Recep Tayyip Erdoğan. Kremlin.ru
Recep Tayyip Erdoğan. Kremlin.ru

Voici un article que j’ai traduit de l’anglais d’une revue en général bien informée et qui apporte une dimension du contexte international dans les événements qui secouent la Turquie. Il témoigne des conditions de la sortie de crise entre la Russie et la Turquie. La Russie a joué gagnant mais a évité qu’Erdogan perde la face. L’Allemagne et les Etats-Unis ont poursuivi la pression sur leur mégalomane allié. Celui-ci s’est trouvé confronté aux résultats de sa politique erratique, des résultats économiques désastreux pour un pays dont la dette s’accroît et dont l’Allemagne refuse d’assumer la totalité, la pression de Daech mécontent d’avoir été plus ou moins trahi, l’alliance des Etats-Unis et d’Israël avec les Kurdes, les réfugiés devenus une arme explosive, sans parler du soutien d’Obama à la secte de Gülen, cet imam jadis proche d’Erdogan qui a ouvert les hostilités avec lui et dont le journal a été récemment interdit. La dérive autoritaire voire anti-constitutionnelle qui reposait sur la mise au pas de l’armée autant que la répression des « laïques », des communistes et des kurdes accumulait les tensions, sans que les alliés de toujours le soutiennent inconditionnellement. Erdogan n’avait plus que le choix de se soumettre pour éviter que la question syrienne se traite sans lui et entérine de fait l’existence d’un Kurdistan indépendant. S’il est difficile dans un tel contexte de savoir de quels soutiens bénéficie l’armée qui se rebelle contre la politique catastrophique d’Erdogan, surtout dans la mesure où tout le monde semble jouer au poker menteur, on peut mesurer l’affaiblissement de celui qui se prétend le nouveau sultan de la Méditerranée. Pour que le contexte soit clair il faut également noter que hier John Kerry était à Moscou et que le poker menteur entre Amérique et Russie se joue aussi pour éviter que des puissances secondaires in-maîtrisables viennent perturber le nouveau grand jeu entre les tenants d’un monde unipolaire (les Etats-Unis et ses alliés) et multipolaire (Russie Chine et les Brics) (Danielle Bleitrach)

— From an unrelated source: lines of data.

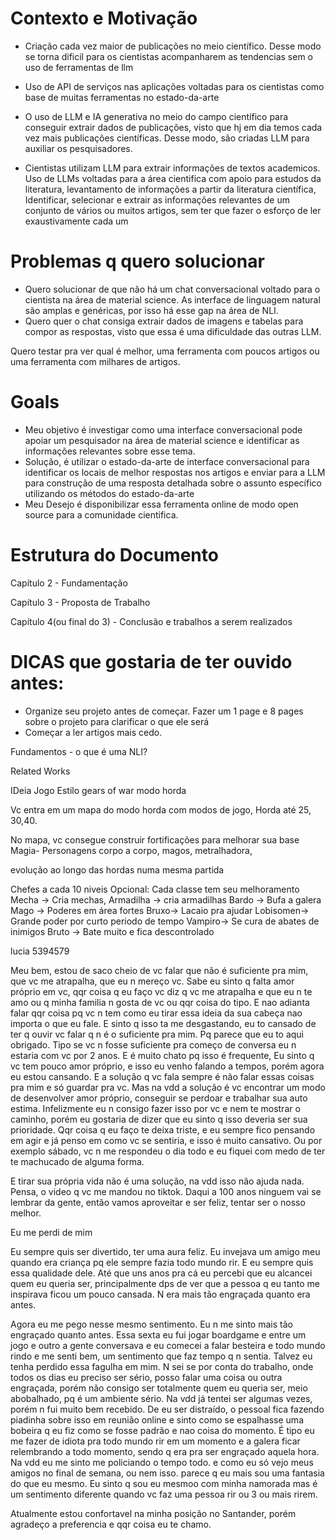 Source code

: # Contexto e Motivação

- Criação cada vez maior de publicações no meio científico. Desse modo se torna dificil para os cientistas acompanharem as tendencias sem o uso de ferramentas de llm

- Uso de API de serviços nas aplicações voltadas para os cientistas como base de muitas ferramentas no estado-da-arte

- O uso de LLM e IA generativa no meio do campo científico para conseguir extrair dados de publicações, visto que hj em dia temos cada vez mais publicações científicas. Desse modo, são criadas LLM para auxiliar os pesquisadores.

- Cientistas utilizam LLM para extrair informações de textos academicos. Uso de LLMs voltadas para a área cientifica com apoio para estudos da literatura, levantamento de informações a partir da literatura científica, Identificar, selecionar e extrair as informações relevantes de um conjunto de vários ou muitos artigos, sem ter que fazer o esforço de ler exaustivamente cada um


# Problemas q quero solucionar

- Quero solucionar de que não há um chat conversacional voltado para o cientista na área de material science. As interface de linguagem natural são amplas e genéricas, por isso há esse gap na área de NLI.
- Quero quer o chat consiga extrair dados de imagens e tabelas para compor as respostas, visto que essa é uma dificuldade das outras LLM.   

Quero testar pra ver qual é melhor, uma ferramenta com poucos artigos ou uma ferramenta com milhares de artigos.

# Goals

- Meu objetivo é investigar como uma interface conversacional pode apoiar um pesquisador na área de material science e identificar as informações relevantes sobre esse tema.
- Solução, é utilizar o estado-da-arte de interface conversacional para identificar os locais de melhor respostas nos artigos e enviar para a LLM para construção de uma resposta detalhada sobre o assunto específico utilizando os métodos do estado-da-arte
- Meu Desejo é disponibilizar essa ferramenta online de modo open source para a comunidade cientifica.
    

# Estrutura do Documento

Capítulo 2 - Fundamentação

Capítulo 3 - Proposta de Trabalho

Capítulo 4(ou final do 3) - Conclusão e trabalhos a serem realizados 


# DICAS que gostaria de ter ouvido antes:

- Organize seu projeto antes de começar. Fazer um 1 page e 8 pages sobre o projeto para clarificar o que ele será
- Começar a ler artigos mais cedo.  



Fundamentos - o que é uma NLI?

Related Works


IDeia
Jogo Estilo gears of war modo horda

Vc entra em um mapa do modo horda com modos de jogo, Horda até 25, 30,40.

No mapa, vc consegue construir fortificações para melhorar sua base
Magia-
Personagens corpo a corpo,
magos,
metralhadora,

evolução ao longo das hordas numa mesma partida

Chefes a cada 10 niveis
Opcional: Cada classe tem seu melhoramento
Mecha -> Cria mechas,
Armadilha -> cria armadilhas
Bardo -> Bufa a galera
Mago -> Poderes em área fortes
Bruxo-> Lacaio pra ajudar
Lobisomen-> Grande poder por curto periodo de tempo
Vampiro-> Se cura de abates de inimigos
Bruto -> Bate muito e fica descontrolado







lucia
5394579



















Meu bem, estou de saco cheio de vc falar que não é suficiente pra mim, que vc me atrapalha, que eu n mereço vc.
Sabe eu sinto q falta amor próprio em vc, qqr coisa q eu faço vc diz q vc me atrapalha e que eu n te amo ou q minha familia n gosta de vc ou qqr coisa do tipo.
E nao adianta falar qqr coisa pq vc n tem como eu tirar essa ideia da sua cabeça nao importa o que eu fale.
E sinto q isso ta me desgastando, eu to cansado de ter q ouvir vc falar q n é o suficiente pra mim. Pq parece que eu to aqui obrigado. Tipo se vc n fosse suficiente pra começo de conversa eu n estaria com vc por 2 anos.
E é muito chato pq isso é frequente,
Eu sinto q vc tem pouco amor próprio, e isso eu venho falando a tempos, porém agora eu estou cansando.
E a solução q vc fala sempre é não falar essas coisas pra mim e só guardar pra vc. 
Mas na vdd a solução é vc encontrar um modo de desenvolver amor próprio, conseguir se perdoar e trabalhar sua auto estima.
Infelizmente eu n consigo fazer isso por vc e nem te mostrar o caminho, porém eu gostaria de dizer que eu sinto q isso deveria ser sua prioridade.
Qqr coisa q eu faço te deixa triste, e eu sempre fico pensando em agir e já penso em como vc se sentiria, e isso é muito cansativo. Ou por exemplo sábado, vc n me respondeu o dia todo e eu fiquei com medo de ter te machucado de alguma forma.

E tirar sua própria vida não é uma solução, na vdd isso não ajuda nada. Pensa, o video q vc me mandou no tiktok. Daqui a 100 anos ninguem vai se lembrar da gente, então vamos aproveitar e ser feliz, tentar ser o nosso melhor.

Eu me perdi de mim

Eu sempre quis ser divertido, ter uma aura feliz. Eu invejava um amigo meu quando era criança pq ele sempre fazia todo mundo rir.
E eu sempre quis essa qualidade dele. Até que uns anos pra cá eu percebi que eu alcancei quem eu queria ser, principalmente dps de ver que a pessoa q eu tanto me inspirava ficou um pouco cansada. N era mais tão engraçada quanto era antes.

Agora eu me pego nesse mesmo sentimento. Eu n me sinto mais tão engraçado quanto antes. Essa sexta eu fui jogar boardgame e entre um jogo e outro a gente conversava e eu comecei a falar besteira e todo mundo rindo e me senti bem, um sentimento que faz tempo q n sentia. 
Talvez eu tenha perdido essa fagulha em mim. N sei se por conta do trabalho, onde todos os dias eu preciso ser sério, posso falar uma coisa ou outra engraçada, porém não consigo ser totalmente quem eu queria ser, meio abobalhado, pq é um ambiente sério.
Na vdd já tentei ser algumas vezes, porém n fui muito bem recebido. De eu ser distraído, o pessoal fica fazendo piadinha sobre isso em reunião online e sinto como se espalhasse uma bobeira q eu fiz como se fosse padrão e nao coisa do momento.
É tipo eu me fazer de idiota pra todo mundo rir em um momento e a galera ficar relembrando a todo momento, sendo q era pra ser engraçado aquela hora.
Na vdd eu me sinto me policiando o tempo todo. e como eu só vejo meus amigos no final de semana, ou nem isso. parece q eu mais sou uma fantasia do que eu mesmo.
Eu sinto q sou eu mesmoo com minha namorada mas é um sentimento diferente quando vc faz uma pessoa rir ou 3 ou mais rirem.


Atualmente estou confortavel na minha posição no Santander, porém agradeço a preferencia e qqr coisa eu te chamo.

http://nationalinterest.org/feature/turkeys-apology-russia-more-meets-the-eye-16909 : article d’origine en anglais.
la diplomatie turque s’est jouée de  la Russie.

8 juillet 2016

Le grand homme d’Etat allemand Otto von Bismarck a fait remarquer que « la politique est l’art du possible. » De ce point de vue, le dégel des tensions russo-turques était seulement une question de temps. Moscou et Ankara partagent des intérêts économiques et géopolitiques communs. La crise dans les relations bilatérales est venu après que la force aérienne turque a abattu un SU-24 russe. La position d’Ankara a subi plusieurs changements. Initialement, le président Recep Tayyip Erdogan a déclaré que la Turquie avait le droit légitime de défendre son espace aérien et n’allait pas présenter des excuses à la Russie. Plus tard, un certain nombre de fonctionnaires turcs ont déclaré que les autorités du pays et les militaires ne savaient pas qu’il s’agissait d’un bombardier russe, selon eux, le pilote n’a pas réussi à entrer en contact. Dans le même temps, le Kremlin a eu une position claire, qui a toujours été exprimée unanimement par les fonctionnaires et les médias d’Etat.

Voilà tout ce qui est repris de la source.